==== RECORD EXCERPTS

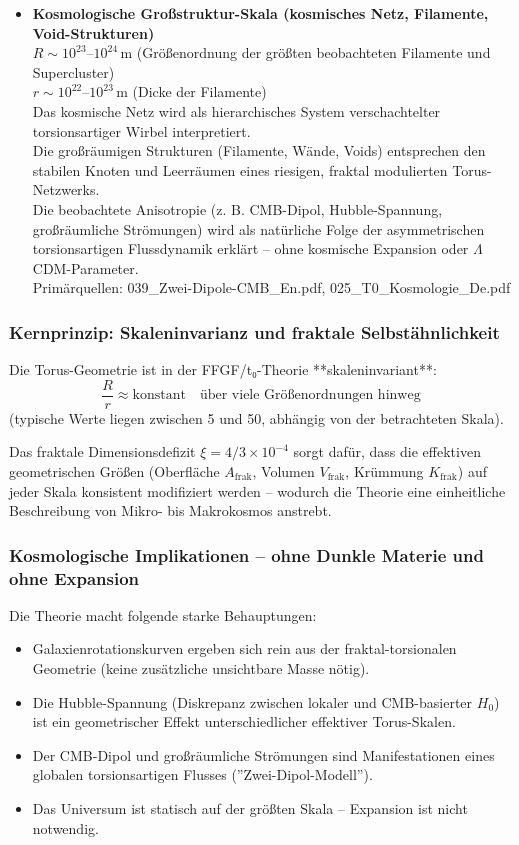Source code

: \documentclass[12pt,a4paper]{article}
\begin{document}
\begin{itemize}
		\item \textbf{Kosmologische Großstruktur-Skala (kosmisches Netz, Filamente, Void-Strukturen)} \\
		$R \sim 10^{23}$–$10^{24}\,\text{m}$ (Größenordnung der größten beobachteten Filamente und Supercluster) \\
		$r \sim 10^{22}$–$10^{23}\,\text{m}$ (Dicke der Filamente) \\
		Das kosmische Netz wird als hierarchisches System verschachtelter torsionsartiger Wirbel interpretiert. \\
		Die großräumigen Strukturen (Filamente, Wände, Voids) entsprechen den stabilen Knoten und Leerräumen eines riesigen, fraktal modulierten Torus-Netzwerks. \\
		Die beobachtete Anisotropie (z. B. CMB-Dipol, Hubble-Spannung, großräumliche Strömungen) wird als natürliche Folge der asymmetrischen torsionsartigen Flussdynamik erklärt – ohne kosmische Expansion oder $\Lambda$CDM-Parameter. \\
		Primärquellen: 039\_Zwei-Dipole-CMB\_En.pdf, 025\_T0\_Kosmologie\_De.pdf
	\end{itemize}
	
	\subsubsection{Kernprinzip: Skaleninvarianz und fraktale Selbstähnlichkeit}
	
	Die Torus-Geometrie ist in der FFGF/t₀-Theorie **skaleninvariant**:
	\[
	\frac{R}{r} \approx \text{konstant} \quad \text{über viele Größenordnungen hinweg}
	\]
	(typische Werte liegen zwischen 5 und 50, abhängig von der betrachteten Skala).
	
	Das fraktale Dimensionsdefizit $\xi = 4/3 \times 10^{-4}$ sorgt dafür, dass die effektiven geometrischen Größen (Oberfläche $A_{\text{frak}}$, Volumen $V_{\text{frak}}$, Krümmung $K_{\text{frak}}$) auf jeder Skala konsistent modifiziert werden – wodurch die Theorie eine einheitliche Beschreibung von Mikro- bis Makrokosmos anstrebt.
	
	\subsubsection{Kosmologische Implikationen – ohne Dunkle Materie und ohne Expansion}
	
	Die Theorie macht folgende starke Behauptungen:
	\begin{itemize}
		\item Galaxienrotationskurven ergeben sich rein aus der fraktal-torsionalen Geometrie (keine zusätzliche unsichtbare Masse nötig).
		\item Die Hubble-Spannung (Diskrepanz zwischen lokaler und CMB-basierter $H_0$) ist ein geometrischer Effekt unterschiedlicher effektiver Torus-Skalen.
		\item Der CMB-Dipol und großräumliche Strömungen sind Manifestationen eines globalen torsionsartigen Flusses (''Zwei-Dipol-Modell'').
		\item Das Universum ist statisch auf der größten Skala – Expansion ist nicht notwendig.
	\end{itemize}
	
\end{document}
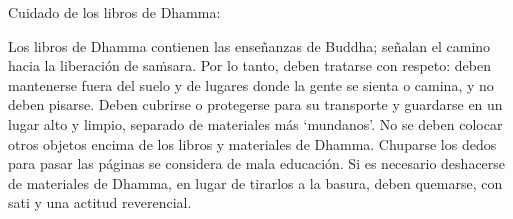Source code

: 
\thispagestyle{empty}

\newlength\ackWidth
\ifaivedition
\setlength{\ackWidth}{0.77\linewidth}
\else
\setlength{\ackWidth}{0.8\linewidth}
\fi

{\centering

\ifaivedition
\vspace*{9\baselineskip}
\else
\vspace*{6\baselineskip}
\fi

\begin{minipage}{\ackWidth}
\setlength{\parskip}{8pt}

{\instructionFont\color{instruction}Cuidado de los libros de Dhamma:}

\bigskip

Los libros de Dhamma contienen las enseñanzas de Buddha; señalan el camino hacia la liberación de saṁsara. Por lo tanto, deben tratarse con respeto: deben mantenerse fuera del suelo y de lugares donde la gente se sienta o camina, y no deben pisarse. Deben cubrirse o protegerse para su transporte y guardarse en un lugar alto y limpio, separado de materiales más ‘mundanos’. No se deben colocar otros objetos encima de los libros y materiales de Dhamma. Chuparse los dedos para pasar las páginas se considera de mala educación. Si es necesario deshacerse de materiales de Dhamma, en lugar de tirarlos a la basura, deben quemarse, con sati y una actitud reverencial.

\end{minipage}

}

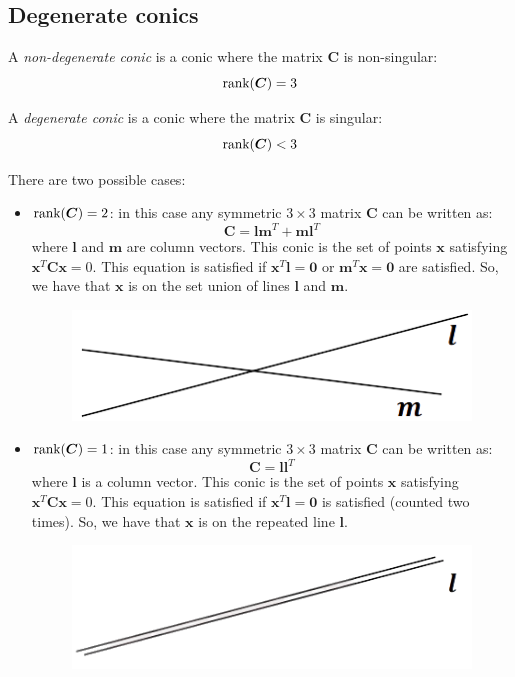 \documentclass[12pt, a4paper]{report}
\begin{document}
    \subsection{Degenerate conics}
    \begin{definition}
        A \emph{non-degenerate conic} is a conic where the matrix $\boldsymbol{C}$ is non-singular: 
        \[\textnormal{rank}(\boldsymbol{C})=3\]

        A \emph{degenerate conic} is a conic where the matrix $\boldsymbol{C}$ is singular: 
        \[\textnormal{rank}(\boldsymbol{C}) < 3\]
    \end{definition}
    There are two possible cases: 
    \begin{itemize}
        \item $\textnormal{rank}(\boldsymbol{C}) = 2$: in this case any symmetric $3 \times 3$ matrix $\boldsymbol{C}$ can be written as:
            \[\boldsymbol{C}=\boldsymbol{lm}^T+\boldsymbol{ml}^T\]
            where $\boldsymbol{l}$ and $\boldsymbol{m}$ are column vectors. This conic is the set of points $\boldsymbol{x}$ satisfying $\boldsymbol{x}^T\boldsymbol{C}\boldsymbol{x}=0$. This equation is 
            satisfied if $\boldsymbol{x}^T\boldsymbol{l}=\boldsymbol{0}$ or $\boldsymbol{m}^T\boldsymbol{x}=\boldsymbol{0}$ are satisfied. So, we have that $\boldsymbol{x}$ is on the set union of lines 
            $\boldsymbol{l}$ and $\boldsymbol{m}$.
            \begin{figure}[H]
                \centering
                \includegraphics[width=0.5\linewidth]{images/inters.png}
            \end{figure}
        \item $\textnormal{rank}(\boldsymbol{C}) = 1$: in this case any symmetric $3 \times 3$ matrix $\boldsymbol{C}$ can be written as:
            \[\boldsymbol{C}=\boldsymbol{ll}^T\]
            where $\boldsymbol{l}$ is a column vector. This conic is the set of points $\boldsymbol{x}$ satisfying $\boldsymbol{x}^T\boldsymbol{C}\boldsymbol{x}=0$. This equation is 
            satisfied if $\boldsymbol{x}^T\boldsymbol{l}=\boldsymbol{0}$ is satisfied (counted two times). So, we have that $\boldsymbol{x}$ is on the repeated line $\boldsymbol{l}$. 
            \begin{figure}[H]
                \centering
                \includegraphics[width=0.5\linewidth]{images/rep.png}
            \end{figure}
    \end{itemize}
\end{document}
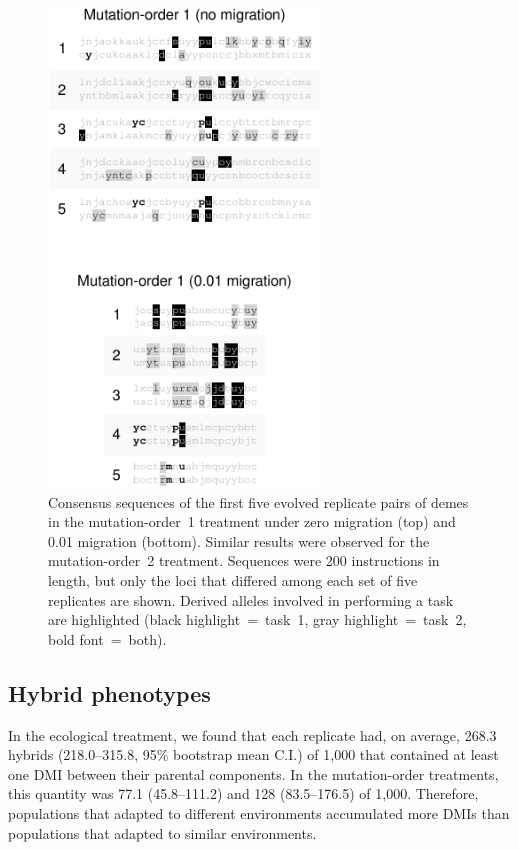 \begin{doublespace}
\begin{figure}
\centering
\includegraphics[height=5in]{task-muts.pdf}
\caption{Consensus sequences of the first five evolved replicate pairs of demes
  in the mutation-order~1 treatment under zero migration (top)
  and 0.01 migration (bottom).
  Similar results were observed for the mutation-order~2 treatment.
  Sequences were 200 instructions in length,
  but only the loci that differed among
  each set of five replicates are shown.
  Derived alleles involved in performing a task are highlighted
  (black highlight~=~task~1, gray highlight~=~task~2, bold font~=~both).}
\label{task_muts}
\end{figure}



\subsection{Hybrid phenotypes}

In the ecological treatment,
we found that each replicate had, on average,
268.3 hybrids (218.0--315.8, 95\% bootstrap mean C.I.) of 1,000
that contained at least one DMI between their parental components.
%
In the mutation-order treatments,
this quantity was 77.1 (45.8--111.2) and 128 (83.5--176.5) of 1,000.
%
Therefore, populations that adapted to different environments
accumulated more DMIs than populations that adapted to similar environments.




\end{doublespace}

========

● **WORK TO BE COMPLETED**
The answer must be the data above, repeated exactly, with no pictures.

● **THE ANSWER**
Source code

: \documentclass[12pt,a4paper]{article}
\begin{document}
\begin{itemize}
		\item \textbf{Kosmologische Großstruktur-Skala (kosmisches Netz, Filamente, Void-Strukturen)} \\
		$R \sim 10^{23}$–$10^{24}\,\text{m}$ (Größenordnung der größten beobachteten Filamente und Supercluster) \\
		$r \sim 10^{22}$–$10^{23}\,\text{m}$ (Dicke der Filamente) \\
		Das kosmische Netz wird als hierarchisches System verschachtelter torsionsartiger Wirbel interpretiert. \\
		Die großräumigen Strukturen (Filamente, Wände, Voids) entsprechen den stabilen Knoten und Leerräumen eines riesigen, fraktal modulierten Torus-Netzwerks. \\
		Die beobachtete Anisotropie (z. B. CMB-Dipol, Hubble-Spannung, großräumliche Strömungen) wird als natürliche Folge der asymmetrischen torsionsartigen Flussdynamik erklärt – ohne kosmische Expansion oder $\Lambda$CDM-Parameter. \\
		Primärquellen: 039\_Zwei-Dipole-CMB\_En.pdf, 025\_T0\_Kosmologie\_De.pdf
	\end{itemize}
	
	\subsubsection{Kernprinzip: Skaleninvarianz und fraktale Selbstähnlichkeit}
	
	Die Torus-Geometrie ist in der FFGF/t₀-Theorie **skaleninvariant**:
	\[
	\frac{R}{r} \approx \text{konstant} \quad \text{über viele Größenordnungen hinweg}
	\]
	(typische Werte liegen zwischen 5 und 50, abhängig von der betrachteten Skala).
	
	Das fraktale Dimensionsdefizit $\xi = 4/3 \times 10^{-4}$ sorgt dafür, dass die effektiven geometrischen Größen (Oberfläche $A_{\text{frak}}$, Volumen $V_{\text{frak}}$, Krümmung $K_{\text{frak}}$) auf jeder Skala konsistent modifiziert werden – wodurch die Theorie eine einheitliche Beschreibung von Mikro- bis Makrokosmos anstrebt.
	
	\subsubsection{Kosmologische Implikationen – ohne Dunkle Materie und ohne Expansion}
	
	Die Theorie macht folgende starke Behauptungen:
	\begin{itemize}
		\item Galaxienrotationskurven ergeben sich rein aus der fraktal-torsionalen Geometrie (keine zusätzliche unsichtbare Masse nötig).
		\item Die Hubble-Spannung (Diskrepanz zwischen lokaler und CMB-basierter $H_0$) ist ein geometrischer Effekt unterschiedlicher effektiver Torus-Skalen.
		\item Der CMB-Dipol und großräumliche Strömungen sind Manifestationen eines globalen torsionsartigen Flusses (''Zwei-Dipol-Modell'').
		\item Das Universum ist statisch auf der größten Skala – Expansion ist nicht notwendig.
	\end{itemize}
	
\end{document}
Source code

: 
\thispagestyle{empty}

\newlength\ackWidth
\ifaivedition
\setlength{\ackWidth}{0.77\linewidth}
\else
\setlength{\ackWidth}{0.8\linewidth}
\fi

{\centering

\ifaivedition
\vspace*{9\baselineskip}
\else
\vspace*{6\baselineskip}
\fi

\begin{minipage}{\ackWidth}
\setlength{\parskip}{8pt}

{\instructionFont\color{instruction}Cuidado de los libros de Dhamma:}

\bigskip

Los libros de Dhamma contienen las enseñanzas de Buddha; señalan el camino hacia la liberación de saṁsara. Por lo tanto, deben tratarse con respeto: deben mantenerse fuera del suelo y de lugares donde la gente se sienta o camina, y no deben pisarse. Deben cubrirse o protegerse para su transporte y guardarse en un lugar alto y limpio, separado de materiales más ‘mundanos’. No se deben colocar otros objetos encima de los libros y materiales de Dhamma. Chuparse los dedos para pasar las páginas se considera de mala educación. Si es necesario deshacerse de materiales de Dhamma, en lugar de tirarlos a la basura, deben quemarse, con sati y una actitud reverencial.

\end{minipage}

}

 \documentclass[12pt, a4paper]{report}
\begin{document}
    \subsection{Degenerate conics}
    \begin{definition}
        A \emph{non-degenerate conic} is a conic where the matrix $\boldsymbol{C}$ is non-singular: 
        \[\textnormal{rank}(\boldsymbol{C})=3\]

        A \emph{degenerate conic} is a conic where the matrix $\boldsymbol{C}$ is singular: 
        \[\textnormal{rank}(\boldsymbol{C}) < 3\]
    \end{definition}
    There are two possible cases: 
    \begin{itemize}
        \item $\textnormal{rank}(\boldsymbol{C}) = 2$: in this case any symmetric $3 \times 3$ matrix $\boldsymbol{C}$ can be written as:
            \[\boldsymbol{C}=\boldsymbol{lm}^T+\boldsymbol{ml}^T\]
            where $\boldsymbol{l}$ and $\boldsymbol{m}$ are column vectors. This conic is the set of points $\boldsymbol{x}$ satisfying $\boldsymbol{x}^T\boldsymbol{C}\boldsymbol{x}=0$. This equation is 
            satisfied if $\boldsymbol{x}^T\boldsymbol{l}=\boldsymbol{0}$ or $\boldsymbol{m}^T\boldsymbol{x}=\boldsymbol{0}$ are satisfied. So, we have that $\boldsymbol{x}$ is on the set union of lines 
            $\boldsymbol{l}$ and $\boldsymbol{m}$.
            \begin{figure}[H]
                \centering
                \includegraphics[width=0.5\linewidth]{images/inters.png}
            \end{figure}
        \item $\textnormal{rank}(\boldsymbol{C}) = 1$: in this case any symmetric $3 \times 3$ matrix $\boldsymbol{C}$ can be written as:
            \[\boldsymbol{C}=\boldsymbol{ll}^T\]
            where $\boldsymbol{l}$ is a column vector. This conic is the set of points $\boldsymbol{x}$ satisfying $\boldsymbol{x}^T\boldsymbol{C}\boldsymbol{x}=0$. This equation is 
            satisfied if $\boldsymbol{x}^T\boldsymbol{l}=\boldsymbol{0}$ is satisfied (counted two times). So, we have that $\boldsymbol{x}$ is on the repeated line $\boldsymbol{l}$. 
            \begin{figure}[H]
                \centering
                \includegraphics[width=0.5\linewidth]{images/rep.png}
            \end{figure}
    \end{itemize}
\end{document}
 \begin{doublespace}
\begin{figure}
\centering
\includegraphics[height=5in]{task-muts.pdf}
\caption{Consensus sequences of the first five evolved replicate pairs of demes
  in the mutation-order~1 treatment under zero migration (top)
  and 0.01 migration (bottom).
  Similar results were observed for the mutation-order~2 treatment.
  Sequences were 200 instructions in length,
  but only the loci that differed among
  each set of five replicates are shown.
  Derived alleles involved in performing a task are highlighted
  (black highlight~=~task~1, gray highlight~=~task~2, bold font~=~both).}
\label{task_muts}
\end{figure}



\subsection{Hybrid phenotypes}

In the ecological treatment,
we found that each replicate had, on average,
268.3 hybrids (218.0--315.8, 95\% bootstrap mean C.I.) of 1,000
that contained at least one DMI between their parental components.
%
In the mutation-order treatments,
this quantity was 77.1 (45.8--111.2) and 128 (83.5--176.5) of 1,000.
%
Therefore, populations that adapted to different environments
accumulated more DMIs than populations that adapted to similar environments.




\end{doublespace}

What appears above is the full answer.